Problem details: In the data that follows, find each line containing "Related" and copy it.

*** Source data Section Begins ***

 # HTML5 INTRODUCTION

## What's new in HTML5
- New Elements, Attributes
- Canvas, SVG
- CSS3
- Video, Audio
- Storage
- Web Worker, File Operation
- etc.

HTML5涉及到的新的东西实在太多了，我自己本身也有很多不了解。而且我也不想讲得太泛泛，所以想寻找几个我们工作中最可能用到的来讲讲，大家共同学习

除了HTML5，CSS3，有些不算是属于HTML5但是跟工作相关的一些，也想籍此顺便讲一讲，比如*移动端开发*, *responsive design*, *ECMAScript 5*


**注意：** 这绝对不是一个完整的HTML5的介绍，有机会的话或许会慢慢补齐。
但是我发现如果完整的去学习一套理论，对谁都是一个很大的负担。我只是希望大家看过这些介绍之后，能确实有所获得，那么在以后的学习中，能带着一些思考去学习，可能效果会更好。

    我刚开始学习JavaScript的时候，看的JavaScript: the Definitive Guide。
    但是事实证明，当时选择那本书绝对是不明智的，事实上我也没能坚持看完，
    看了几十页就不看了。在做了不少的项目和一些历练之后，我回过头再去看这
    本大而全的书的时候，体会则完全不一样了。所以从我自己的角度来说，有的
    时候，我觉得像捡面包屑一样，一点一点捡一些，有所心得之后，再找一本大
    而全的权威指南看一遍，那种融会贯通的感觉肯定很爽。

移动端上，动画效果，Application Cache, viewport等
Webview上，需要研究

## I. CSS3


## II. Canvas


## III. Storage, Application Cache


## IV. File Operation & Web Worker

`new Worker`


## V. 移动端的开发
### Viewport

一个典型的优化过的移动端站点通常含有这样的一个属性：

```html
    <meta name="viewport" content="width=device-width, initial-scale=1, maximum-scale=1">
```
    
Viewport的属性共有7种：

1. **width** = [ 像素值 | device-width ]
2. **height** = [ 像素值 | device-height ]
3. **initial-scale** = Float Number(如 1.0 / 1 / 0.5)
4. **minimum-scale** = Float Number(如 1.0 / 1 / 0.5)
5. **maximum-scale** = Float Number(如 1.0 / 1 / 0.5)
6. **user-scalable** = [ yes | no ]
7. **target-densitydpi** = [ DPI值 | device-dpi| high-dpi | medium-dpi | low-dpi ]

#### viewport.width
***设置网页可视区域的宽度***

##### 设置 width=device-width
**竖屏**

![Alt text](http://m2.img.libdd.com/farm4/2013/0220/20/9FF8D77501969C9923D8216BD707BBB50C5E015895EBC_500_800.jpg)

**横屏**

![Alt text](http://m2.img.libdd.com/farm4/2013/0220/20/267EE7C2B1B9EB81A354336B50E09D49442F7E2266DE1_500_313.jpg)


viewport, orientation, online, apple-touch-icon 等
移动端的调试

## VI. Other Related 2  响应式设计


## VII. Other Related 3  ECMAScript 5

*** Source data Section Ends ***

Response to this exercise:
## VI. Other Related 2  响应式设计
## VII. Other Related 3  ECMAScript 5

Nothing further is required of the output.